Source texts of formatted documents
§

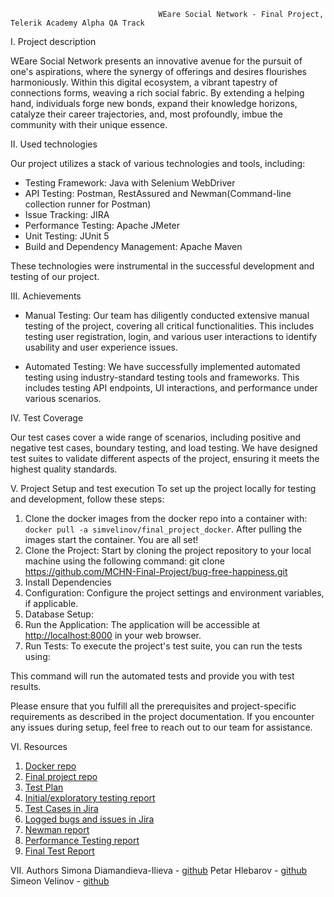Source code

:                                      WEare Social Network - Final Project, Telerik Academy Alpha QA Track

I. Project description

WEare Social Network presents an innovative avenue for the pursuit of one's aspirations, where the synergy of offerings and desires flourishes harmoniously. Within this digital ecosystem, a vibrant tapestry of connections forms, weaving a rich social fabric. By extending a helping hand, individuals forge new bonds, expand their knowledge horizons, catalyze their career trajectories, and, most profoundly, imbue the community with their unique essence.

II. Used technologies 

Our project utilizes a stack of various technologies and tools, including:

- Testing Framework: Java with Selenium WebDriver
- API Testing: Postman, RestAssured and Newman(Command-line collection runner for Postman)
- Issue Tracking: JIRA
- Performance Testing: Apache JMeter
- Unit Testing: JUnit 5
- Build and Dependency Management: Apache Maven

These technologies were instrumental in the successful development and testing of our project.

III. Achievements

- Manual Testing: Our team has diligently conducted extensive manual testing of the project, covering all critical functionalities. This includes testing user registration, login, and various user interactions to identify usability and user experience issues.

- Automated Testing: We have successfully implemented automated testing using industry-standard testing tools and frameworks. This includes testing API endpoints, UI interactions, and performance under various scenarios.

IV. Test Coverage

Our test cases cover a wide range of scenarios, including positive and negative test cases, boundary testing, and load testing. We have designed test suites to validate different aspects of the project, ensuring it meets the highest quality standards.

V. Project Setup and test execution
To set up the project locally for testing and development, follow these steps:

1. Clone the docker images from the docker repo into a container with: ```docker pull -a simvelinov/final_project_docker```. After pulling the images start the container. You are all set!
2. Clone the Project: Start by cloning the project repository to your local machine using the following command: git clone https://github.com/MCHN-Final-Project/bug-free-happiness.git
3. Install Dependencies
4. Configuration: Configure the project settings and environment variables, if applicable. 
5. Database Setup: 
6. Run the Application: The application will be accessible at [http://localhost:8000](http://localhost:8000) in your web browser.
7. Run Tests: To execute the project's test suite, you can run the tests using: 

This command will run the automated tests and provide you with test results.

Please ensure that you fulfill all the prerequisites and project-specific requirements as described in the project documentation. If you encounter any issues during setup, feel free to reach out to our team for assistance.

VI. Resources
1. [Docker repo](https://hub.docker.com/repository/docker/simvelinov/final_project_docker/general)
2. [Final project repo](https://github.com/MCHN-Final-Project/bug-free-happiness/tree/main)
3. [Test Plan](https://drive.google.com/drive/folders/1dx9yin_QygG3MwIl6H1iyvthyyQu8oeH)
4. [Initial/exploratory testing report](https://drive.google.com/drive/folders/1dx9yin_QygG3MwIl6H1iyvthyyQu8oeH)
5. [Test Cases in Jira](https://simvel.atlassian.net/jira/software/c/projects/Q5FP/boards/6)
6. [Logged bugs and issues in Jira](https://simvel.atlassian.net/jira/software/c/projects/Q5FP/boards/4)
7. [Newman report]() 
8. [Performance Testing report]() 
9. [Final Test Report]() 

VII. Authors
Simona Diamandieva-Ilieva - [github](https://github.com/SimonaDiamandievaIlieva)
Petar Hlebarov - [github]()
Simeon Velinov - [github](https://github.com/SimeonVelinov/General)
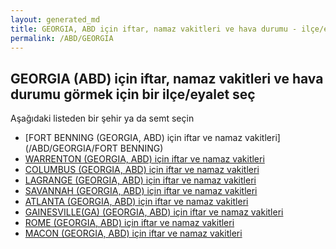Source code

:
 ```yaml
---
layout: generated_md
title: GEORGIA, ABD için iftar, namaz vakitleri ve hava durumu - ilçe/eyalet seç
permalink: /ABD/GEORGIA
---
```


## GEORGIA (ABD) için iftar, namaz vakitleri ve hava durumu  görmek için bir ilçe/eyalet seç

Aşağıdaki listeden bir şehir ya da semt seçin

* [FORT BENNING (GEORGIA, ABD) için iftar ve namaz vakitleri](/ABD/GEORGIA/FORT BENNING)
* [WARRENTON (GEORGIA, ABD) için iftar ve namaz vakitleri](/ABD/GEORGIA/WARRENTON)
* [COLUMBUS (GEORGIA, ABD) için iftar ve namaz vakitleri](/ABD/GEORGIA/COLUMBUS)
* [LAGRANGE (GEORGIA, ABD) için iftar ve namaz vakitleri](/ABD/GEORGIA/LAGRANGE)
* [SAVANNAH (GEORGIA, ABD) için iftar ve namaz vakitleri](/ABD/GEORGIA/SAVANNAH)
* [ATLANTA (GEORGIA, ABD) için iftar ve namaz vakitleri](/ABD/GEORGIA/ATLANTA)
* [GAINESVILLE(GA) (GEORGIA, ABD) için iftar ve namaz vakitleri](/ABD/GEORGIA/GAINESVILLE(GA))
* [ROME (GEORGIA, ABD) için iftar ve namaz vakitleri](/ABD/GEORGIA/ROME)
* [MACON (GEORGIA, ABD) için iftar ve namaz vakitleri](/ABD/GEORGIA/MACON)
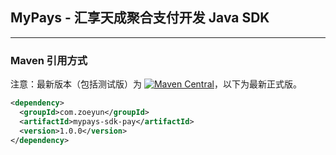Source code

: ## MyPays - 汇享天成聚合支付开发 Java SDK

---------------------------------
### Maven 引用方式
注意：最新版本（包括测试版）为 [![Maven Central](https://img.shields.io/maven-central/v/com.github.binarywang/wx-java.svg)](http://mvnrepository.com/artifact/com.github.binarywang/wx-java)，以下为最新正式版。

```xml
<dependency>
  <groupId>com.zoeyun</groupId>
  <artifactId>mypays-sdk-pay</artifactId>
  <version>1.0.0</version>
</dependency>
```
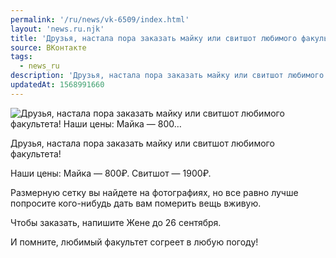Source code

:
 ```yaml
---
permalink: '/ru/news/vk-6509/index.html'
layout: 'news.ru.njk'
title: 'Друзья, настала пора заказать майку или свитшот любимого факультета!    Наши цены:  Майка — 800…'
source: ВКонтакте
tags:
  - news_ru
description: 'Друзья, настала пора заказать майку или свитшот любимого факультета!    Наши цены:  Майка — 800…'
updatedAt: 1568991660
---
```

![Друзья, настала пора заказать майку или свитшот любимого факультета!    Наши цены:  Майка — 800…](https://sun9-23.userapi.com/impf/c855636/v855636544/ff33e/0Q2Py50IT94.jpg?size=1280x853&quality=96&proxy=1&sign=d26475a2be183bd00890db567c4437ff&c_uniq_tag=-byiPhdfKeYqyTip41BL7JJiYyDv2sQWWtFQJI1dEsk&type=album)

Друзья, настала пора заказать майку или свитшот любимого факультета!

Наши цены:
Майка — 800₽.
Свитшот — 1900₽.

Размерную сетку вы найдете на фотографиях, но все равно лучше попросите кого-нибудь дать вам померить вещь вживую.

Чтобы заказать, напишите Жене до 26 сентября.

И помните, любимый факультет согреет в любую погоду!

§

Quote the lines above exactly, starting with the one that has "9. [Final Test Report]()" and ending with the one that has "### Maven 引用方式"; drop the pictures and include nothing else.

9. [Final Test Report]() 

VII. Authors
Simona Diamandieva-Ilieva - [github](https://github.com/SimonaDiamandievaIlieva)
Petar Hlebarov - [github]()
Simeon Velinov - [github](https://github.com/SimeonVelinov/General)
Source code

:
 ```yaml
---
layout: generated_md
title: GEORGIA, ABD için iftar, namaz vakitleri ve hava durumu - ilçe/eyalet seç
permalink: /ABD/GEORGIA
---
```


## GEORGIA (ABD) için iftar, namaz vakitleri ve hava durumu  görmek için bir ilçe/eyalet seç

Aşağıdaki listeden bir şehir ya da semt seçin

* [FORT BENNING (GEORGIA, ABD) için iftar ve namaz vakitleri](/ABD/GEORGIA/FORT BENNING)
* [WARRENTON (GEORGIA, ABD) için iftar ve namaz vakitleri](/ABD/GEORGIA/WARRENTON)
* [COLUMBUS (GEORGIA, ABD) için iftar ve namaz vakitleri](/ABD/GEORGIA/COLUMBUS)
* [LAGRANGE (GEORGIA, ABD) için iftar ve namaz vakitleri](/ABD/GEORGIA/LAGRANGE)
* [SAVANNAH (GEORGIA, ABD) için iftar ve namaz vakitleri](/ABD/GEORGIA/SAVANNAH)
* [ATLANTA (GEORGIA, ABD) için iftar ve namaz vakitleri](/ABD/GEORGIA/ATLANTA)
* [GAINESVILLE(GA) (GEORGIA, ABD) için iftar ve namaz vakitleri](/ABD/GEORGIA/GAINESVILLE(GA))
* [ROME (GEORGIA, ABD) için iftar ve namaz vakitleri](/ABD/GEORGIA/ROME)
* [MACON (GEORGIA, ABD) için iftar ve namaz vakitleri](/ABD/GEORGIA/MACON)
Source code

: ## MyPays - 汇享天成聚合支付开发 Java SDK

---------------------------------
### Maven 引用方式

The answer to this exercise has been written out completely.